**Exercise brief**. Copy the data verbatim and leave out every picture.

··· Data for analysis

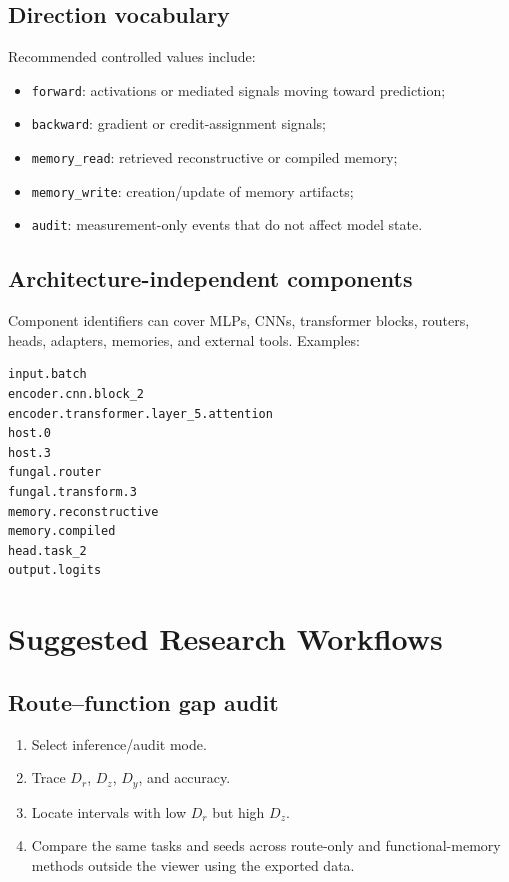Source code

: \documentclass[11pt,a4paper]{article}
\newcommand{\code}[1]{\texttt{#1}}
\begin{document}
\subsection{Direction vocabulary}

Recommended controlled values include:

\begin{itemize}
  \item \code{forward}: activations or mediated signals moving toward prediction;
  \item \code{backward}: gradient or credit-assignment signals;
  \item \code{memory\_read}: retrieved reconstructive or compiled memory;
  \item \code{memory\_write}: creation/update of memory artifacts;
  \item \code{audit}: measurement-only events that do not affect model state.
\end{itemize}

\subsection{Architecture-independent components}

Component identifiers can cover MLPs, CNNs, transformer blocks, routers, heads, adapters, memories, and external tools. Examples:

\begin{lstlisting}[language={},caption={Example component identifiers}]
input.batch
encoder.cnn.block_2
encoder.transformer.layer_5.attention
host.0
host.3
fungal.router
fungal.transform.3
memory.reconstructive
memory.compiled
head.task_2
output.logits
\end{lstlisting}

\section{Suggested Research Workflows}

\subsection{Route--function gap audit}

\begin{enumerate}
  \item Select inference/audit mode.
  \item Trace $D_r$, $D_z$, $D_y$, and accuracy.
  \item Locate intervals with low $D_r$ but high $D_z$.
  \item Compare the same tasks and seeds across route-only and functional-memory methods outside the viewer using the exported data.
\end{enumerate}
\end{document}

······

**Expected output**.
Source code

: \documentclass[11pt,a4paper]{article}
\newcommand{\code}[1]{\texttt{#1}}
\begin{document}
\subsection{Direction vocabulary}

Recommended controlled values include:

\begin{itemize}
  \item \code{forward}: activations or mediated signals moving toward prediction;
  \item \code{backward}: gradient or credit-assignment signals;
  \item \code{memory\_read}: retrieved reconstructive or compiled memory;
  \item \code{memory\_write}: creation/update of memory artifacts;
  \item \code{audit}: measurement-only events that do not affect model state.
\end{itemize}

\subsection{Architecture-independent components}

Component identifiers can cover MLPs, CNNs, transformer blocks, routers, heads, adapters, memories, and external tools. Examples:

\begin{lstlisting}[language={},caption={Example component identifiers}]
input.batch
encoder.cnn.block_2
encoder.transformer.layer_5.attention
host.0
host.3
fungal.router
fungal.transform.3
memory.reconstructive
memory.compiled
head.task_2
output.logits
\end{lstlisting}

\section{Suggested Research Workflows}

\subsection{Route--function gap audit}

\begin{enumerate}
  \item Select inference/audit mode.
  \item Trace $D_r$, $D_z$, $D_y$, and accuracy.
  \item Locate intervals with low $D_r$ but high $D_z$.
  \item Compare the same tasks and seeds across route-only and functional-memory methods outside the viewer using the exported data.
\end{enumerate}
\end{document}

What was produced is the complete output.